» Exercise details
Among the lines below, copy exactly those from the one with "## Quick Start" through the one with "port (default: 5533)", counting both ends.

_ _ _ _

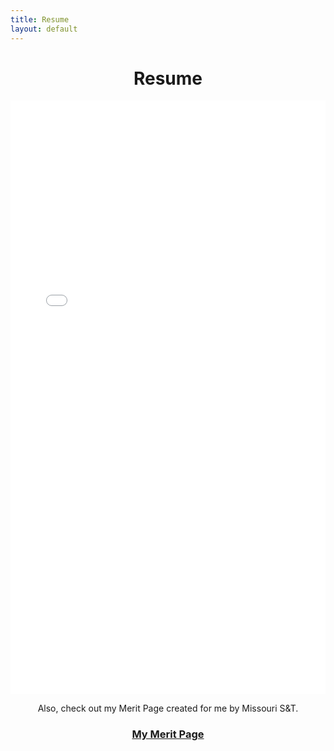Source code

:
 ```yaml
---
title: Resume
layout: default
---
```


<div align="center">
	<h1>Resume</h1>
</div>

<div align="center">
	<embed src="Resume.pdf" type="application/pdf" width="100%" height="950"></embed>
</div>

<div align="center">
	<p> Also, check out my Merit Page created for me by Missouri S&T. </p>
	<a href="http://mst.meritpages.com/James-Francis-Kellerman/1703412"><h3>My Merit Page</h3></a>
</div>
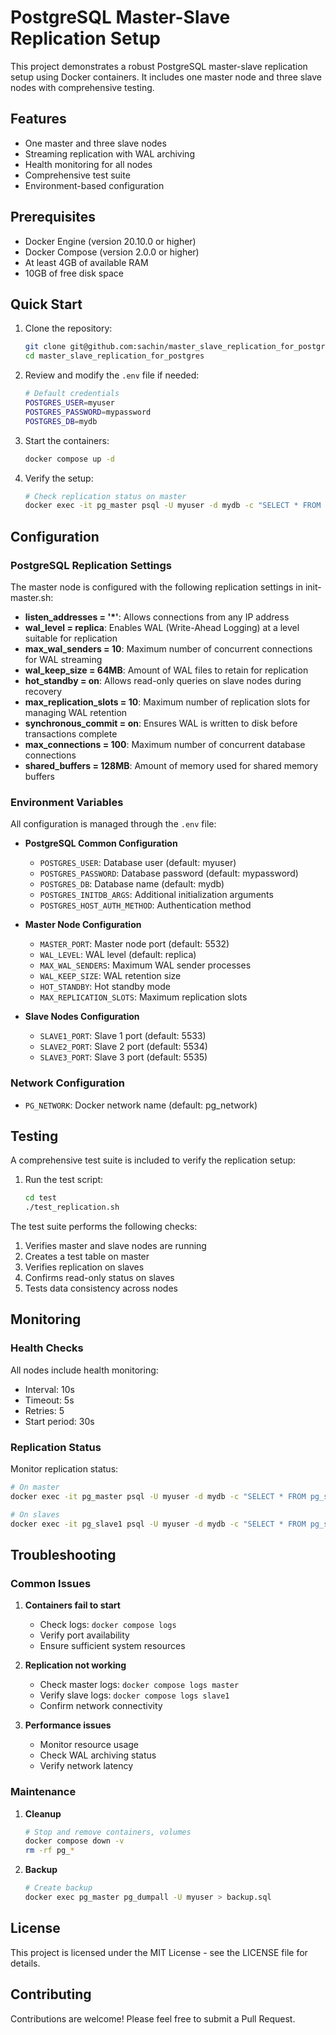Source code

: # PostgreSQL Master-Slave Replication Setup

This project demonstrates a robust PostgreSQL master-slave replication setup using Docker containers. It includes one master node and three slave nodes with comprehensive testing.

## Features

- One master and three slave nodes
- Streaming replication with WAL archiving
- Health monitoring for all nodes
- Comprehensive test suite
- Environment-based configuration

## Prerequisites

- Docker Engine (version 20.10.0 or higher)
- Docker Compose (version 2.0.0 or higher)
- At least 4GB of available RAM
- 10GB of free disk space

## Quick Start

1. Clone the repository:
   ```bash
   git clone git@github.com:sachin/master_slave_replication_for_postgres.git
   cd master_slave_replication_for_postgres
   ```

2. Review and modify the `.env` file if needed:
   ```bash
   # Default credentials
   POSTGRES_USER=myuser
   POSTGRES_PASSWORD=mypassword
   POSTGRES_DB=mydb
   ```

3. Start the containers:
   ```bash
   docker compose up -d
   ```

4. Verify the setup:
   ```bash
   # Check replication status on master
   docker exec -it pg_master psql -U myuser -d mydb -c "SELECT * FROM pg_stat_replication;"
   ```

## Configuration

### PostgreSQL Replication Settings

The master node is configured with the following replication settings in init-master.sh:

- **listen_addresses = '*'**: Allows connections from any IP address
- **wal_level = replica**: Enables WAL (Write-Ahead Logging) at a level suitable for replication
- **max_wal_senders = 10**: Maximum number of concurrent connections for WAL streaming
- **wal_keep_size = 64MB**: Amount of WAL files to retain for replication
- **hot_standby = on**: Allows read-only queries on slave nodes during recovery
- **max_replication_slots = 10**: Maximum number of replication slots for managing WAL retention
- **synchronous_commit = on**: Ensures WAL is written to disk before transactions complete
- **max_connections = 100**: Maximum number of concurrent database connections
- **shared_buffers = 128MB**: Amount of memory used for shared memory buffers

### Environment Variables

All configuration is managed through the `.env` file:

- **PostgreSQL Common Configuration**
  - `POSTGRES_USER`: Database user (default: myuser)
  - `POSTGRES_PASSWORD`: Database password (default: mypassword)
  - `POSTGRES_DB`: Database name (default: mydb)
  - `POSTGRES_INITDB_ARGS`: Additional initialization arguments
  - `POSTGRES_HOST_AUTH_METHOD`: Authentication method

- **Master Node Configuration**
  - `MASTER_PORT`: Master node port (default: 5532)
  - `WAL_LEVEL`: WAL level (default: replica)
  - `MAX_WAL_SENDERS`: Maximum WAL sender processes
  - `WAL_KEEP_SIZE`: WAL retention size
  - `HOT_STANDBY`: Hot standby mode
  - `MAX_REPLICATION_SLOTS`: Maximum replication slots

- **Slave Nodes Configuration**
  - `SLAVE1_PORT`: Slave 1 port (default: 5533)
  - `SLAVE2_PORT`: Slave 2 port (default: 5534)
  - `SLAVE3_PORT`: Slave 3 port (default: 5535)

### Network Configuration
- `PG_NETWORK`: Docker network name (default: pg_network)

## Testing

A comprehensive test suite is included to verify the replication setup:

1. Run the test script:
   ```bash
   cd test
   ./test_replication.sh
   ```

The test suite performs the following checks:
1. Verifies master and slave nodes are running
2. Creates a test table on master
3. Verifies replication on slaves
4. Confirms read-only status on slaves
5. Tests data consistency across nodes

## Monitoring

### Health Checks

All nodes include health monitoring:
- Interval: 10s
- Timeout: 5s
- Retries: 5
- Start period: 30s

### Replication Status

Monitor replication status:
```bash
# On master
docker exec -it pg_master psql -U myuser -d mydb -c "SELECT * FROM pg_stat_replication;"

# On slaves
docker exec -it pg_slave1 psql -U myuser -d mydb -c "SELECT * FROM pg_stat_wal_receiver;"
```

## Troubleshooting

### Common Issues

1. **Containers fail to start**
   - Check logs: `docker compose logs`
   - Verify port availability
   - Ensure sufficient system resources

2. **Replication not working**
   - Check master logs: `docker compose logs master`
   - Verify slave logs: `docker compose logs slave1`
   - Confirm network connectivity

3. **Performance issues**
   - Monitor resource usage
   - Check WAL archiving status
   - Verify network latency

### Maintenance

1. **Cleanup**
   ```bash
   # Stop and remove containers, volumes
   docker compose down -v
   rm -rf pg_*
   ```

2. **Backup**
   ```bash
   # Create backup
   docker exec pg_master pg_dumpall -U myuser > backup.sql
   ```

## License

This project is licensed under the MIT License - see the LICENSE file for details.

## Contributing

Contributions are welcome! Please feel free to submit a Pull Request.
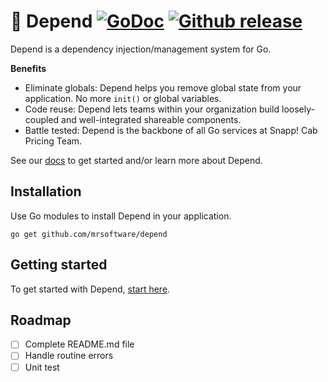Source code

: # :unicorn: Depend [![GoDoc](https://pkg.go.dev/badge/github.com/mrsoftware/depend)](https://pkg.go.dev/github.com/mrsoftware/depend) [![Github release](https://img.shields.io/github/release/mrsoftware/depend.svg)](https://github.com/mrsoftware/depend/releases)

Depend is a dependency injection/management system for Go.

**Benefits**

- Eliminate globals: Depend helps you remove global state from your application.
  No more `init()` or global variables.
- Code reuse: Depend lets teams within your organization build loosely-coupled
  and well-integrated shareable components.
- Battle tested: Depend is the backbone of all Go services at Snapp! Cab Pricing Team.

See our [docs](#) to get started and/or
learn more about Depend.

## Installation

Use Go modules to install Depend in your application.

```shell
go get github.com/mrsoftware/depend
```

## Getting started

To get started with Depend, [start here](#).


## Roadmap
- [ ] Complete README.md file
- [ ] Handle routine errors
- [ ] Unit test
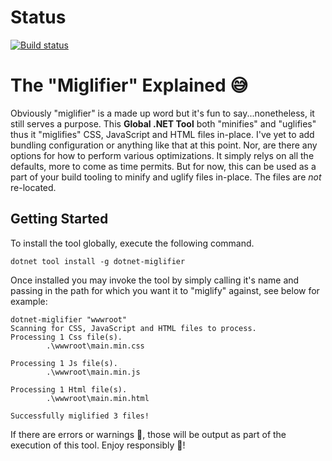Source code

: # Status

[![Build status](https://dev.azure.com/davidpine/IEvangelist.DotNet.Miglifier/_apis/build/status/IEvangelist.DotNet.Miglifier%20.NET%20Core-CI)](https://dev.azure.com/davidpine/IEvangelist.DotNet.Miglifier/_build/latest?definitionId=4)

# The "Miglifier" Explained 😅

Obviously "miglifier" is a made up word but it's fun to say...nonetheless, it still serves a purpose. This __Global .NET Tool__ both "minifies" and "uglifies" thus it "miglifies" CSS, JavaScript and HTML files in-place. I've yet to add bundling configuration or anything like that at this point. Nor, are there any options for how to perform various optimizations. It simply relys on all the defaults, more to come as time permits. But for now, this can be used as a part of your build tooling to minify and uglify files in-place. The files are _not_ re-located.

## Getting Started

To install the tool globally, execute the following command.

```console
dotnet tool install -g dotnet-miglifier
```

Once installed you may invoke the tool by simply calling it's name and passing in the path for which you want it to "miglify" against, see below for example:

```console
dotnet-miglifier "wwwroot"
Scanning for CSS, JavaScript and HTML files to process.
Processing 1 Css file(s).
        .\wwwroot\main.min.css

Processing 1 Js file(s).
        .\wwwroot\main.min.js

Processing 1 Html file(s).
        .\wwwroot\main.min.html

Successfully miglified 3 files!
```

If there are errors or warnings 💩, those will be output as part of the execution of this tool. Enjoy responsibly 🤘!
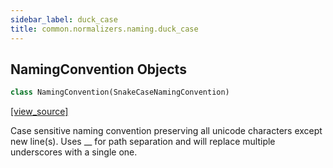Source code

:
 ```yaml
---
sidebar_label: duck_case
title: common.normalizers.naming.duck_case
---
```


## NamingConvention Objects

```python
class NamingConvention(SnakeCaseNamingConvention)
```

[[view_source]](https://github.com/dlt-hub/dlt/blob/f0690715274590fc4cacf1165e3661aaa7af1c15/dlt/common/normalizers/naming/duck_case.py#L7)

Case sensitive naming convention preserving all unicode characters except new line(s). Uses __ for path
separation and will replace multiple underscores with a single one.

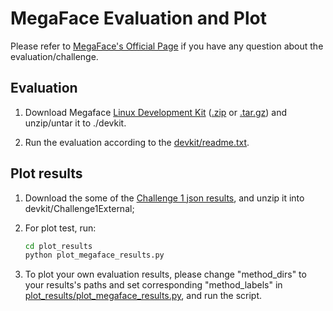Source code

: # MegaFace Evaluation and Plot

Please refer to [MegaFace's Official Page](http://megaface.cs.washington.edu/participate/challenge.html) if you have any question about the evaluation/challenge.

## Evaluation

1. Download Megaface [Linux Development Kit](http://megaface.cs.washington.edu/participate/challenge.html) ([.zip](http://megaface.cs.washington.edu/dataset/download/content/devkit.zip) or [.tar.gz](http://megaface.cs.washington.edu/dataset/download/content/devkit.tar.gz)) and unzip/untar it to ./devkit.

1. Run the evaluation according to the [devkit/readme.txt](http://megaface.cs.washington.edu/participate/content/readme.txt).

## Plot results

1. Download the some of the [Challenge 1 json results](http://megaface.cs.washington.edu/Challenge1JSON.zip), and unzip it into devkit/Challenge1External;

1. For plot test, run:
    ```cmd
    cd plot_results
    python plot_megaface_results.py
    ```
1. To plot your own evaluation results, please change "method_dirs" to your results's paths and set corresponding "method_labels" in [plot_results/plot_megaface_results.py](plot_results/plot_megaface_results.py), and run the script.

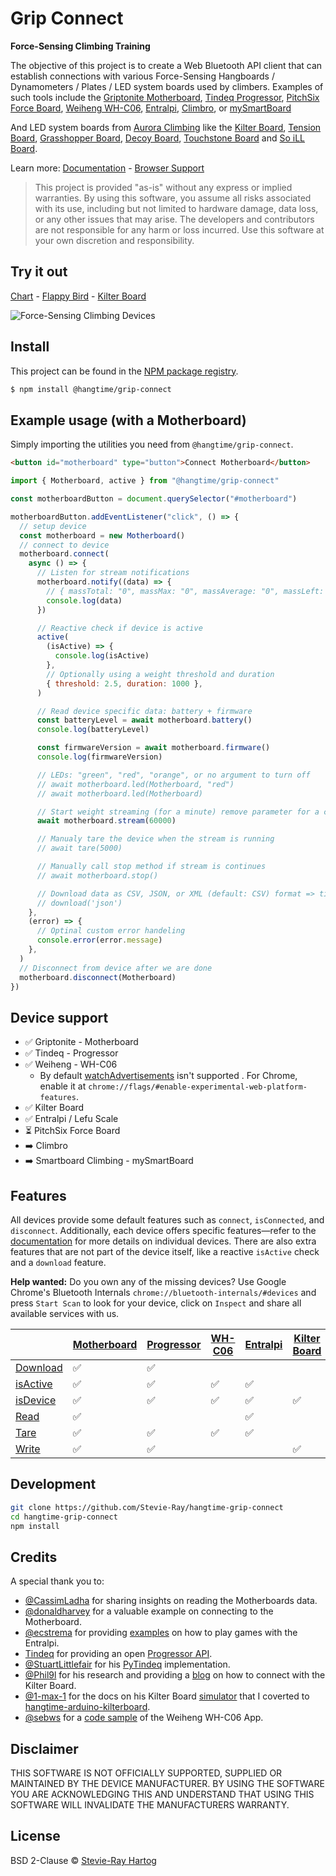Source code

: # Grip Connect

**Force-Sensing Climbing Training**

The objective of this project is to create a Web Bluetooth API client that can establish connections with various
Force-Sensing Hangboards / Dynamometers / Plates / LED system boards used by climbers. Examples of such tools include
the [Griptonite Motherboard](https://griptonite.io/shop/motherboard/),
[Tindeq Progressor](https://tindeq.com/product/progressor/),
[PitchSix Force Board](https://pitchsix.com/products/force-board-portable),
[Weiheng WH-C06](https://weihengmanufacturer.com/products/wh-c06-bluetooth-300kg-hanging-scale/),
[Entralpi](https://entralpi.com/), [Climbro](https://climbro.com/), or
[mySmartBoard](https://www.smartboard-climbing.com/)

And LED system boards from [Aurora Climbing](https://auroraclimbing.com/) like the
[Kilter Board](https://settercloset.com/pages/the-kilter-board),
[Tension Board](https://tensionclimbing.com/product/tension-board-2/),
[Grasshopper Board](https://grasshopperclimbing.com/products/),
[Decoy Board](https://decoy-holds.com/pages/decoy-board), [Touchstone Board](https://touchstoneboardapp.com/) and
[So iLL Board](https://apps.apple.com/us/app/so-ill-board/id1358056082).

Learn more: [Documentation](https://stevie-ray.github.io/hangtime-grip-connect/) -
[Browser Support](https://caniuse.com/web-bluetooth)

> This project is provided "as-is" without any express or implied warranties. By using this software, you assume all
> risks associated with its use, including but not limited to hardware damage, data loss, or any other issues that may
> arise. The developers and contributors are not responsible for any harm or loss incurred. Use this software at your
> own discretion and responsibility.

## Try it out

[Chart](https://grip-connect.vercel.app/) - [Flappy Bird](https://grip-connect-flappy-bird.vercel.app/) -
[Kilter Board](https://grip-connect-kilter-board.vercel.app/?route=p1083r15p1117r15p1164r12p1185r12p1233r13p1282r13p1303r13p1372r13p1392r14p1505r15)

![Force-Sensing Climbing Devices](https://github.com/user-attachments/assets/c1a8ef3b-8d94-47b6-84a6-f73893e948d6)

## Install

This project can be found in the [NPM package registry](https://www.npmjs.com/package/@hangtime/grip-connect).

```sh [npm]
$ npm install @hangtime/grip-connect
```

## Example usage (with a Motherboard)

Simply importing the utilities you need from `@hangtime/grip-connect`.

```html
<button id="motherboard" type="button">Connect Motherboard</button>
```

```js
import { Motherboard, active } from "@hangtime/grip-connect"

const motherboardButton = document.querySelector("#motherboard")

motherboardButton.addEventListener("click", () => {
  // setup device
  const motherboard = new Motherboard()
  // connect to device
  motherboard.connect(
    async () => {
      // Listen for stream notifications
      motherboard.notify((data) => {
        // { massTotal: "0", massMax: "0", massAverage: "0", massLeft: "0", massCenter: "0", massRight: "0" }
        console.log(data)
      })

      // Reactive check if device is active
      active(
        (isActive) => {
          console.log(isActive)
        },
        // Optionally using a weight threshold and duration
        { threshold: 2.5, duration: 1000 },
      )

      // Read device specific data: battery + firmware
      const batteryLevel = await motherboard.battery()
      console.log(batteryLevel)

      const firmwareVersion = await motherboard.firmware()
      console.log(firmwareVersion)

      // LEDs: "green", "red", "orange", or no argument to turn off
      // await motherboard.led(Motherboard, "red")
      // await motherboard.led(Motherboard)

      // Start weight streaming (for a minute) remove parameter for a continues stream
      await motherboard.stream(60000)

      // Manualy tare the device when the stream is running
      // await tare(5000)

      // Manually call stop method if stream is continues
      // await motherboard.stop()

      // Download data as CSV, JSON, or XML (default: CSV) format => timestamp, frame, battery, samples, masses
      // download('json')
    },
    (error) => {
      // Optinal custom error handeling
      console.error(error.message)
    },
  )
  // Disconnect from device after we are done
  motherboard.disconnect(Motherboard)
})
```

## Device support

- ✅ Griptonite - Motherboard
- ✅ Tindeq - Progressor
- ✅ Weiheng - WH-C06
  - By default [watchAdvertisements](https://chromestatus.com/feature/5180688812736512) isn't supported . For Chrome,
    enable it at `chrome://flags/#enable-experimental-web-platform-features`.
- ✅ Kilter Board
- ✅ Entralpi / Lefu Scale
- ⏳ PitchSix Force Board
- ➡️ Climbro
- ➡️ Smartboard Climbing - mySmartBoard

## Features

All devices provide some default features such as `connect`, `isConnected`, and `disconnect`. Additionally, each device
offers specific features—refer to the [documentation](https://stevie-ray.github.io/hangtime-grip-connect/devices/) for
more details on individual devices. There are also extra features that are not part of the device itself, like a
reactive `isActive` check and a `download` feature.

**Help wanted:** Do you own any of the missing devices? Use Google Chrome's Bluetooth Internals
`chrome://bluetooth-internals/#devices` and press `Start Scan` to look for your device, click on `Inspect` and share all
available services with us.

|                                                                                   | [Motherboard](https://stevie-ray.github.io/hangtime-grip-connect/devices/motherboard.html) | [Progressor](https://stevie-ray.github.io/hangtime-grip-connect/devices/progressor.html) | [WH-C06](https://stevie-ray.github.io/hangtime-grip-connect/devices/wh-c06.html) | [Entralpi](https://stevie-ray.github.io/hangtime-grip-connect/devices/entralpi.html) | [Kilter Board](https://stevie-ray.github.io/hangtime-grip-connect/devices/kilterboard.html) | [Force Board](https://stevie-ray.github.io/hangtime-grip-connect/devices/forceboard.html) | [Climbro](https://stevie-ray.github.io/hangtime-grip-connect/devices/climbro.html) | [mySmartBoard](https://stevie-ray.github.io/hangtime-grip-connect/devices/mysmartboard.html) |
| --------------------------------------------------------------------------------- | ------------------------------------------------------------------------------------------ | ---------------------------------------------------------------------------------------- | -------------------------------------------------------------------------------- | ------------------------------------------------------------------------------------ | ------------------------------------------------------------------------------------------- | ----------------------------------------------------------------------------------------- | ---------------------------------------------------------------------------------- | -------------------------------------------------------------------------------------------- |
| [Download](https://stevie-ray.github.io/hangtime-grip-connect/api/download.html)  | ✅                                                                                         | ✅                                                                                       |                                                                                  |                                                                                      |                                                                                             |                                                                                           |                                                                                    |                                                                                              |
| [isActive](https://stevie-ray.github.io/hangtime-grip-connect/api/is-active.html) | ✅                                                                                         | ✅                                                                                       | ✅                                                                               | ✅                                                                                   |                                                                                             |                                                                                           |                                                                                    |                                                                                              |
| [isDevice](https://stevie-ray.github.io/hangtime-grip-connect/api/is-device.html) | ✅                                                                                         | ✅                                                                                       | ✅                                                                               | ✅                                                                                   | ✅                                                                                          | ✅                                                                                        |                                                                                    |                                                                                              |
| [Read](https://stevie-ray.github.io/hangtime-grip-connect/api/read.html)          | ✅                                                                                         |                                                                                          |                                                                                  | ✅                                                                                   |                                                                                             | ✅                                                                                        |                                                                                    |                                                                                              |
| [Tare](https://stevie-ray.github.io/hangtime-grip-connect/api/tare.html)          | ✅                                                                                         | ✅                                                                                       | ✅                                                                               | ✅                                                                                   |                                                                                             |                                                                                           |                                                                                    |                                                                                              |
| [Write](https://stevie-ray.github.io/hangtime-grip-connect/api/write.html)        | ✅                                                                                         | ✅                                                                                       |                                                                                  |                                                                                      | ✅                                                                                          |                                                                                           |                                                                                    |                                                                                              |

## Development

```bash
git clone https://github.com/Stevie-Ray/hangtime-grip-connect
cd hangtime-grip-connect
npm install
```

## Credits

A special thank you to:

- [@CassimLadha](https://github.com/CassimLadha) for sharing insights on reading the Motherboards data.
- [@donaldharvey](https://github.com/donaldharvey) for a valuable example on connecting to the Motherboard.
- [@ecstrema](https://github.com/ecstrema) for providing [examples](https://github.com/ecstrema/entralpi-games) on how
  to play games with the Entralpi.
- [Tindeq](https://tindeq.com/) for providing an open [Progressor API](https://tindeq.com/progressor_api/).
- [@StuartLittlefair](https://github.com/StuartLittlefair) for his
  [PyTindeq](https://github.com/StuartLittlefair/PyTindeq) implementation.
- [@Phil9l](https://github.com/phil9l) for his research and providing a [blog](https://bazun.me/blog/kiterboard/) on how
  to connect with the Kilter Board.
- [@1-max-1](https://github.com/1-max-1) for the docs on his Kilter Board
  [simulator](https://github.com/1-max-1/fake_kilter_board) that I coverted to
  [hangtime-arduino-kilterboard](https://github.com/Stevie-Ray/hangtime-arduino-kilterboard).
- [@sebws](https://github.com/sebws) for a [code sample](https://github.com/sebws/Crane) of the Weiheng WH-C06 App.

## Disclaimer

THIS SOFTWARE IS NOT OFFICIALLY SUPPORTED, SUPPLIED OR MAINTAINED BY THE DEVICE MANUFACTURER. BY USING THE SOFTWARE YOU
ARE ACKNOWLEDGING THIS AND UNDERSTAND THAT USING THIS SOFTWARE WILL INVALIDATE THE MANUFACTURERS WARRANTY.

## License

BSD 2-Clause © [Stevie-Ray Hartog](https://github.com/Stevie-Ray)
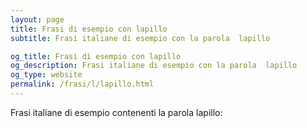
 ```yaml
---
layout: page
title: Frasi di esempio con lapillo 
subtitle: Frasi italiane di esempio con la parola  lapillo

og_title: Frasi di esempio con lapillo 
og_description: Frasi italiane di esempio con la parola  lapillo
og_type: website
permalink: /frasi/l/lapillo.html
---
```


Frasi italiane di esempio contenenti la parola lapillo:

_ _ _ _

» Result of this task
## Quick Start

1. Clone the repository:
   ```bash
   git clone git@github.com:sachin/master_slave_replication_for_postgres.git
   cd master_slave_replication_for_postgres
   ```

2. Review and modify the `.env` file if needed:
   ```bash
   # Default credentials
   POSTGRES_USER=myuser
   POSTGRES_PASSWORD=mypassword
   POSTGRES_DB=mydb
   ```

3. Start the containers:
   ```bash
   docker compose up -d
   ```

4. Verify the setup:
   ```bash
   # Check replication status on master
   docker exec -it pg_master psql -U myuser -d mydb -c "SELECT * FROM pg_stat_replication;"
   ```

## Configuration

### PostgreSQL Replication Settings

The master node is configured with the following replication settings in init-master.sh:

- **listen_addresses = '*'**: Allows connections from any IP address
- **wal_level = replica**: Enables WAL (Write-Ahead Logging) at a level suitable for replication
- **max_wal_senders = 10**: Maximum number of concurrent connections for WAL streaming
- **wal_keep_size = 64MB**: Amount of WAL files to retain for replication
- **hot_standby = on**: Allows read-only queries on slave nodes during recovery
- **max_replication_slots = 10**: Maximum number of replication slots for managing WAL retention
- **synchronous_commit = on**: Ensures WAL is written to disk before transactions complete
- **max_connections = 100**: Maximum number of concurrent database connections
- **shared_buffers = 128MB**: Amount of memory used for shared memory buffers

### Environment Variables

All configuration is managed through the `.env` file:

- **PostgreSQL Common Configuration**
  - `POSTGRES_USER`: Database user (default: myuser)
  - `POSTGRES_PASSWORD`: Database password (default: mypassword)
  - `POSTGRES_DB`: Database name (default: mydb)
  - `POSTGRES_INITDB_ARGS`: Additional initialization arguments
  - `POSTGRES_HOST_AUTH_METHOD`: Authentication method

- **Master Node Configuration**
  - `MASTER_PORT`: Master node port (default: 5532)
  - `WAL_LEVEL`: WAL level (default: replica)
  - `MAX_WAL_SENDERS`: Maximum WAL sender processes
  - `WAL_KEEP_SIZE`: WAL retention size
  - `HOT_STANDBY`: Hot standby mode
  - `MAX_REPLICATION_SLOTS`: Maximum replication slots

- **Slave Nodes Configuration**
  - `SLAVE1_PORT`: Slave 1 port (default: 5533)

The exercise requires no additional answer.